Enflasyonla mücadelenin başarılı olabilmesi için talebin ve para arzının düşmesi, şirketlerin ve bireylerin kredi kullanmaktan kaçınması gerekmektedir. Ancak mevcut veriler bu tabloyu doğrulamamaktadır. Bir yanda yüksek faizle borçlanmak isteyenler varken, diğer yanda konkordato sayısındaki artış, karşılıksız çekler, protesto edilmiş senetler ve kredi kartı borçlarındaki patlama dikkat çekmektedir. Özellikle “zombi şirketler” olarak bilinen, krediyle dönen büyük şirketler düşük maliyetli krediye ulaşamadıkları için bilançolarında zarar açıklamaya başlamıştır.
Kısacası; ekonomi yönetimi elindeki tüm enstrümanları denemiş, adeta bütün tuşlara birden basmış olmasına rağmen enflasyonu da faizi de düşürememiştir.
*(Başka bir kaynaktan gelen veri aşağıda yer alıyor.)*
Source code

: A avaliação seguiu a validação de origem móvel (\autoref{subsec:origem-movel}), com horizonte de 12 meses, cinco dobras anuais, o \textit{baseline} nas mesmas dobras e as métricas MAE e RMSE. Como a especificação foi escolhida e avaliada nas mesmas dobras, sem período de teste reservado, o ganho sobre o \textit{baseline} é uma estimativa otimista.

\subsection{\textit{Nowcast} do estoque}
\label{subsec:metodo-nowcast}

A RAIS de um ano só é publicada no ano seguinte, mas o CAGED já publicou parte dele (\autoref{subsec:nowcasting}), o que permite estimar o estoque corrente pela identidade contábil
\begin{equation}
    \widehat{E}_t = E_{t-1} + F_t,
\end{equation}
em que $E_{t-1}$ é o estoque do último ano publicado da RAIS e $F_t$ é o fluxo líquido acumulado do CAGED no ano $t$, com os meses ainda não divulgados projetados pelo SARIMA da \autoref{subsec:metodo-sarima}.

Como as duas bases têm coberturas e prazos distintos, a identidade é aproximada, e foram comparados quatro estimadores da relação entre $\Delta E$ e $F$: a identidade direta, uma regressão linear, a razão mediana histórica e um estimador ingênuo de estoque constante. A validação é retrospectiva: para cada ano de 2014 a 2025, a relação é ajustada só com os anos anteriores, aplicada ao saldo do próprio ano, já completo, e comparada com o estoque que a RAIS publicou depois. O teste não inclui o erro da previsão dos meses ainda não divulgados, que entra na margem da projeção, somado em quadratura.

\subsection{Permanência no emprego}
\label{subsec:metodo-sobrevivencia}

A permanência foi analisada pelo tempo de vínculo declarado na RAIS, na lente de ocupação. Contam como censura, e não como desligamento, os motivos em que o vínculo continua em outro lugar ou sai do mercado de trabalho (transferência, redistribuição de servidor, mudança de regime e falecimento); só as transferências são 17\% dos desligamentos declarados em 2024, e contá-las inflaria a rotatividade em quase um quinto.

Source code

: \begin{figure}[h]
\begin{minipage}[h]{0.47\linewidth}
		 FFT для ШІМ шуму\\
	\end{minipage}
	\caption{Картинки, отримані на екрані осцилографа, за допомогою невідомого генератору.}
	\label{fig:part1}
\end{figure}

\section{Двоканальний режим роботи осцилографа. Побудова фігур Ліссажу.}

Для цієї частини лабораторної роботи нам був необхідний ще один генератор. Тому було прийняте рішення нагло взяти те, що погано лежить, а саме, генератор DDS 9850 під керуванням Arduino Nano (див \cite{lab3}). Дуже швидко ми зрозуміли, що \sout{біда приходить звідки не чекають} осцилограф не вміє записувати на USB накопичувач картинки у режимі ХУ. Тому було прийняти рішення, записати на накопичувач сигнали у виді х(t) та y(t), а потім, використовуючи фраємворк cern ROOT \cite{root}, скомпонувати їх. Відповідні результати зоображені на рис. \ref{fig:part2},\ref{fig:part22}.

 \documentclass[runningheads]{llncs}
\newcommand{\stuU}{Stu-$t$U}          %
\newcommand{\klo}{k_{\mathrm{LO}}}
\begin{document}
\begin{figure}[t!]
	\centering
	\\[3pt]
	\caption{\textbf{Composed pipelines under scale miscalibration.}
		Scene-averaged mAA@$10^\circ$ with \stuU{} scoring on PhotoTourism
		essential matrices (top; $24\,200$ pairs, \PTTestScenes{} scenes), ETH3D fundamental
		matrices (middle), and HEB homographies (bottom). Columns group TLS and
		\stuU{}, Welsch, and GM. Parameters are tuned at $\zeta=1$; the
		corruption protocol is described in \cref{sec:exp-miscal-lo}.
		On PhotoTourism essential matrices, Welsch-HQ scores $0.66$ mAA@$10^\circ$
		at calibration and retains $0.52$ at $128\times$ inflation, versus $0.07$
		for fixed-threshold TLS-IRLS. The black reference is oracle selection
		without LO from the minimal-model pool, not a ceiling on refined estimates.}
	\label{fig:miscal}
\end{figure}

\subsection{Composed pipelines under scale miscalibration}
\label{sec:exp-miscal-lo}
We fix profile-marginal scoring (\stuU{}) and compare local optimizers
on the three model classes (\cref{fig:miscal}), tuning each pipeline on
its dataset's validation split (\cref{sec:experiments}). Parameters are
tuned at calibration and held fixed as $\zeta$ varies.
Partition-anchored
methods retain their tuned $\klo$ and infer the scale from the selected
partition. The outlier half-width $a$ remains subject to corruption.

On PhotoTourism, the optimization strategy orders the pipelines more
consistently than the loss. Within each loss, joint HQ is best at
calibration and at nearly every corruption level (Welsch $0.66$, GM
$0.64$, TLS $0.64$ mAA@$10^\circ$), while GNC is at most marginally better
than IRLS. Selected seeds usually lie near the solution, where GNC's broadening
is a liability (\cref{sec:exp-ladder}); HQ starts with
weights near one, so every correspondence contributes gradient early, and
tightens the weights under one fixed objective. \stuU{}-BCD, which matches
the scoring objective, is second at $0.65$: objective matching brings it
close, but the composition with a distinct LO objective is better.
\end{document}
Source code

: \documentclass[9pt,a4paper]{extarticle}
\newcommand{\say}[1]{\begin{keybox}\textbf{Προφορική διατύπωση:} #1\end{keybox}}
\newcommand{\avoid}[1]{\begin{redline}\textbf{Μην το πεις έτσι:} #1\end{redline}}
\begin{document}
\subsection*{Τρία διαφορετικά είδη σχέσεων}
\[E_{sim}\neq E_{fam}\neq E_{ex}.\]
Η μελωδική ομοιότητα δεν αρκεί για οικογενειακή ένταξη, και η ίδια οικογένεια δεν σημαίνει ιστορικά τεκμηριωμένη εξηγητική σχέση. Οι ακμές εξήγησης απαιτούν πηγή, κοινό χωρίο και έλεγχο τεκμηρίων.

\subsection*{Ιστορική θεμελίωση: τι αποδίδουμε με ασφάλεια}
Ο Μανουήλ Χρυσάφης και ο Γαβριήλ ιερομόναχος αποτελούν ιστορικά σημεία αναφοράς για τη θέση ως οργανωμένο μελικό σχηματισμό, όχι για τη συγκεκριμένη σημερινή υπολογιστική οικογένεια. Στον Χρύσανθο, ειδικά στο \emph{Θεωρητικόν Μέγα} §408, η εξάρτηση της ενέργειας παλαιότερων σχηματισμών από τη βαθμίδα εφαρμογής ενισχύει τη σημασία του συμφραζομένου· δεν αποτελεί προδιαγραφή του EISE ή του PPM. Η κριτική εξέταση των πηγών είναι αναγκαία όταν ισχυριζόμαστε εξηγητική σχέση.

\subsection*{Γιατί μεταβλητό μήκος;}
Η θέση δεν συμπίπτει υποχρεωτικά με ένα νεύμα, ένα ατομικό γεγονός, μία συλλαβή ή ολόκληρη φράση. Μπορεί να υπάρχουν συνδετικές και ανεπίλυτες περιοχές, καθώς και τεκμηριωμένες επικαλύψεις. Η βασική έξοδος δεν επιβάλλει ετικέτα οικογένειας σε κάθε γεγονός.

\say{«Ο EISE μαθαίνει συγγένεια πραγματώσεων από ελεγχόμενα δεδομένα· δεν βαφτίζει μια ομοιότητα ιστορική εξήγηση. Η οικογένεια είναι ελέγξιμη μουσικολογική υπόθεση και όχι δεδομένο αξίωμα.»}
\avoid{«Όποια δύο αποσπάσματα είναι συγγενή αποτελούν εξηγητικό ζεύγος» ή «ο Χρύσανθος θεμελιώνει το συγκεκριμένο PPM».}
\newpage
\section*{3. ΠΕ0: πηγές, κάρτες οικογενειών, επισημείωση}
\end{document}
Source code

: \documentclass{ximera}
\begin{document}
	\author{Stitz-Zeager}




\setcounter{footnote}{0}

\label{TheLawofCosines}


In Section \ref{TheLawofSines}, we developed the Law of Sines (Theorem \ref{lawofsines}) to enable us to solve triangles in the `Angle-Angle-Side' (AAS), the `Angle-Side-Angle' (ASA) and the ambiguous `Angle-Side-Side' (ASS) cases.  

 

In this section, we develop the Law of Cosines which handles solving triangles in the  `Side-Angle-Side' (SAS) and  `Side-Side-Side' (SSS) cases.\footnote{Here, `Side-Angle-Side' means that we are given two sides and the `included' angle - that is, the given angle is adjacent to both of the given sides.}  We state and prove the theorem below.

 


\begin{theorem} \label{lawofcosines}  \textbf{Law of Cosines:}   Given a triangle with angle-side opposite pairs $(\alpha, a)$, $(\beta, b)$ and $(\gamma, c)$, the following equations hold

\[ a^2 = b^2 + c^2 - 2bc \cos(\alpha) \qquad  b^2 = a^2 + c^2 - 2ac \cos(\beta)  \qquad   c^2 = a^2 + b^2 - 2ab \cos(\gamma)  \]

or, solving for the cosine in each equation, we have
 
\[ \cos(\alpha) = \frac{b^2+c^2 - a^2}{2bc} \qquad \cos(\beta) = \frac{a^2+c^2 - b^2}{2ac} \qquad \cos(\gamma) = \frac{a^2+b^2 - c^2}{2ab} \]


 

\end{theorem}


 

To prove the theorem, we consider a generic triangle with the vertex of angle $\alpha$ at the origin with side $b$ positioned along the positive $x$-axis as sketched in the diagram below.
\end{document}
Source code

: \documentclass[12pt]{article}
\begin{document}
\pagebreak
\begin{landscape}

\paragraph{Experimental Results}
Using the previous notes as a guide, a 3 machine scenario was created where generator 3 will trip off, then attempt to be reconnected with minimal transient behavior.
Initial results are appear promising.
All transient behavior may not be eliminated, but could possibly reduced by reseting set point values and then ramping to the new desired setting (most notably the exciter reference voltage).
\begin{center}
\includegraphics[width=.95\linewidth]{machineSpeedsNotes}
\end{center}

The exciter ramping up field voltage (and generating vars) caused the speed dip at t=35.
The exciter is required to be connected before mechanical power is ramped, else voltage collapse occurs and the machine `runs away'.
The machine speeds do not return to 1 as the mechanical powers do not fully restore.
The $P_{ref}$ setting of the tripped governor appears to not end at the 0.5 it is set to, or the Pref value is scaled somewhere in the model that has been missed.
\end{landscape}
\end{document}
Bu saatten sonra faiz artırılsa dahi ekonomi yönetimine olan güvensizlik nedeniyle hem yurtdışı hem de yurtiçi yatırımcılar yatırımlarını döviz ve altın üzerinden sürdürme eğilimindedir.
Bu durum sadece Türkiye’ye özgü değil. Tüm dünyada, ülkelere ve o ülkelerin para birimlerine olan güven düşmüş durumda. Para arzındaki genişleme sürdükçe, para basılması kaçınılmaz hale geliyor. Bu da beraberinde enflasyonla mücadeleyi imkânsız kılıyor. Fiyat artışlarını durdurmak ise neredeyse olanaksız hale geliyor.
Türkiye’deki büyük şirketlerin zarar açıklaması bu durumu açıkça ortaya koymaktadır. Türk Hava Yolları gibi dev bir şirketin, petrol fiyatlarının bu kadar düşük seyrettiği bir dönemde zarar açıklaması, açıklanan enflasyon oranlarının gerçeklerle örtüşmediğini göstermektedir.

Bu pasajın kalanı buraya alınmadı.